A una semana de la primera vuelta presidencial del 31 de mayo de 2026, que definió como finalistas al oficialista Iván Cepeda (Pacto Histórico) y al opositor Abelardo de la Espriella (independiente), el senador electo del Centro Democrático Rafael Nieto Loaiza publicó una columna en El Colombiano titulada “Decálogo de errores”. En ella, analizó las causas de la derrota de la candidata del partido, Paloma Valencia, quien obtuvo el 6,92% de los votos y quedó fuera del balotaje.
Nieto Loaiza afirmó que “es indispensable hacer un examen crítico” para comprender el resultado. Señaló que el expresidente Álvaro Uribe Vélez “dejó crecer el monstruo” al permitir que De la Espriella se posicionara entre la base uribista, y que la falta de un respaldo claro a Valencia generó la percepción de que el abogado podía representar las ideas del sector.
Entre los errores enumerados, mencionó la tardía designación de Valencia como candidata, las divisiones internas con otras figuras del partido —como María Fernanda Cabal y Paola Holguín—, y la dificultad para definir el mensaje de campaña tras la victoria en la consulta interna del 8 de marzo.

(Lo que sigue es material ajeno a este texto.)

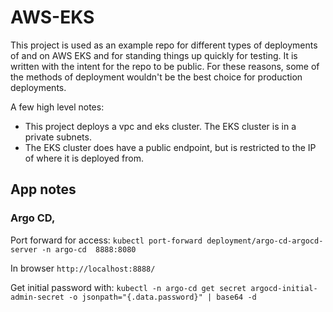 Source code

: # AWS-EKS

This project is used as an example repo for different types of deployments of and on AWS EKS and for standing things up quickly for testing. It is written with the intent for the repo to be public. For these reasons, some of the methods of deployment wouldn't be the best choice for production deployments.

A few high level notes:

- This project deploys a vpc and eks cluster. The EKS cluster is in a private subnets.
- The EKS cluster does have a public endpoint, but is restricted to the IP of where it is deployed from.

## App notes

### Argo CD,

Port forward for access:
`kubectl port-forward deployment/argo-cd-argocd-server -n argo-cd  8888:8080`

In browser `http://localhost:8888/`

Get initial password with:
`kubectl -n argo-cd get secret argocd-initial-admin-secret -o jsonpath="{.data.password}" | base64 -d`

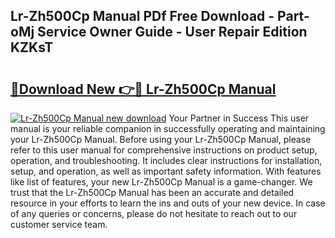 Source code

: ## Lr-Zh500Cp Manual PDf Free Download - Part-oMj Service Owner Guide - User Repair Edition KZKsT

# <h2><a href="http://cf27441.oget.top/?id=Lr-Zh500Cp+Manual">🔗Download New 👉🔴 Lr-Zh500Cp Manual</a></h2>

[![Lr-Zh500Cp Manual new download](https://i.imgur.com/5g1atiW.png)](http://cf27441.oget.top/?id=Lr-Zh500Cp+Manual)
Your Partner in Success This user manual is your reliable companion in successfully operating and maintaining your Lr-Zh500Cp Manual. Before using your Lr-Zh500Cp Manual, please refer to this user manual for comprehensive instructions on product setup, operation, and troubleshooting. It includes clear instructions for installation, setup, and operation, as well as important safety information. With features like list of features, your new Lr-Zh500Cp Manual is a game-changer. We trust that the Lr-Zh500Cp Manual has been an accurate and detailed resource in your efforts to learn the ins and outs of your new device. In case of any queries or concerns, please do not hesitate to reach out to our customer service team.

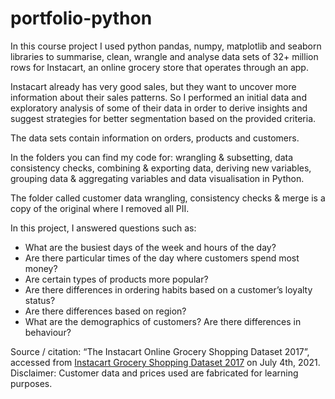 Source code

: # portfolio-python
In this course project I used python pandas, numpy, matplotlib and seaborn libraries to summarise, clean, wrangle and analyse data sets of 32+ million rows for Instacart, an online grocery store that operates through an app. 

Instacart already has very good sales, but they want to uncover more information about their sales patterns. So I performed an initial data and exploratory analysis of some of their data in order to derive insights and suggest strategies for better segmentation based on the provided criteria. 

The data sets contain information on orders, products and customers. 

In the folders you can find my code for: wrangling & subsetting, data consistency checks, combining & exporting data, deriving new variables, grouping data & aggregating variables and data visualisation in Python. 

The folder called customer data wrangling, consistency checks & merge is a copy of the original where I removed all PII. 

In this project, I answered questions such as: 

- What are the busiest days of the week and hours of the day?
- Are there particular times of the day where customers spend most money?
- Are certain types of products more popular?
- Are there differences in ordering habits based on a customer’s loyalty status?
- Are there differences based on region?
- What are the demographics of customers? Are there differences in behaviour? 


Source / citation: “The Instacart Online Grocery Shopping Dataset 2017”, accessed from [Instacart Grocery Shopping Dataset 2017](https://www.instacart.com/datasets/grocery-shopping-2017) on July 4th, 2021. 
Disclaimer: Customer data and prices used are fabricated for learning purposes.
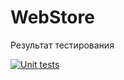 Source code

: # WebStore

Результат тестирования

[![Unit tests](https://github.com/dark1981ness/WebStoreN/actions/workflows/testing.yml/badge.svg)](https://github.com/dark1981ness/WebStoreN/actions/workflows/testing.yml)
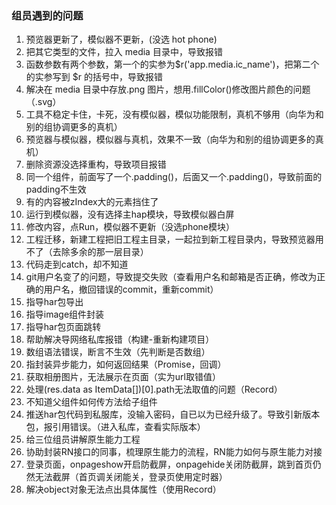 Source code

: ### 组员遇到的问题

1. 预览器更新了，模似器不更新，(没选 hot phone)
2. 把其它类型的文件，拉入 media 目录中，导致报错
3. 函数参数有两个参数，第一个的实参为$r('app.media.ic_name')，把第二个的实参写到 $r 的括号中，导致报错
4. 解决在 media 目录中存放.png 图片，想用.fillColor()修改图片颜色的问题（.svg）
5. 工具不稳定卡住，卡死，没有模似器，模似功能限制，真机不够用（向华为和别的组协调更多的真机）
6. 预览器与模似器，模似器与真机，效果不一致（向华为和别的组协调更多的真机）
7. 删除资源没选择重构，导致项目报错
8. 同一个组件，前面写了一个.padding()，后面又一个.padding()，导致前面的padding不生效
9. 有的内容被zIndex大的元素挡住了
10. 运行到模似器，没有选择主hap模块，导致模似器白屏
11. 修改内容，点Run，模似器不更新（没选phone模块）
12. 工程迁移，新建工程把旧工程主目录，一起拉到新工程目录内，导致预览器用不了（去除多余的那一层目录）
13. 代码走到catch，却不知道
14. git用户名变了的问题，导致提交失败（查看用户名和邮箱是否正确，修改为正确的用户名，撤回错误的commit，重新commit）
15. 指导har包导出
16. 指导image组件封装
17. 指导har包页面跳转
18. 帮助解决导网络私库报错（构建-重新构建项目）
19. 数组语法错误，断言不生效（先判断是否数组）
20. 指封装异步能力，如何返回结果（Promise，回调）
21. 获取相册图片，无法展示在页面（实为url取错值）
22. 处理(res.data as ItemData[])[0].path无法取值的问题（Record）
23. 不知道父组件如何传方法给子组件
24. 推送har包代码到私服库，没输入密码，自已以为已经升级了。导致引新版本包，报引用错误。（进入私库，查看实际版本）
25. 给三位组员讲解原生能力工程
26. 协助封装RN接口的同事，梳理原生能力的流程，RN能力如何与原生能力对接
27. 登录页面，onpageshow开启防截屏，onpagehide关闭防截屏，跳到首页仍然无法截屏（首页调关闭能关，登录页使用定时器）
28. 解决object对象无法点出具体属性（使用Record）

Uno de los puntos más destacados fue la elección de Juan Daniel Oviedo como fórmula vicepresidencial. Aunque lo describió como “un formidable ser humano”, sostuvo que “no era la fórmula vicepresidencial adecuada” y que, en un país “machista y misógino”, sumar a una mujer y un hombre abiertamente gay resultó “políticamente costoso”. Las diferencias públicas entre ambos candidatos, según Nieto Loaiza, enviaron “un mensaje político confuso” y provocaron la migración de votantes hacia De la Espriella.
Nieto Loaiza también criticó la entrega del manejo político de la campaña a figuras “sin votos” y con “imagen cuestionada”, la incorporación de partidos tradicionales que no aportaron respaldo electoral, y la falta de una estrategia comunicativa veraz. Subestimaron a De la Espriella, según el senador electo, y no respondieron a sus ataques, lo que dejó a la campaña “siempre indefensa”.
Finalmente, concluyó que la campaña “no leyó adecuadamente la realidad política y social del país”. Sostuvo que se sobreestimó la demanda de propuestas de unidad y diversidad, cuando el electorado “es visceralmente emocional y está profundamente polarizado”. Añadió que Valencia y Oviedo “terminaron diluidos en una percepción de centro tibio y débil”, lo que favoreció el voto útil hacia De la Espriella.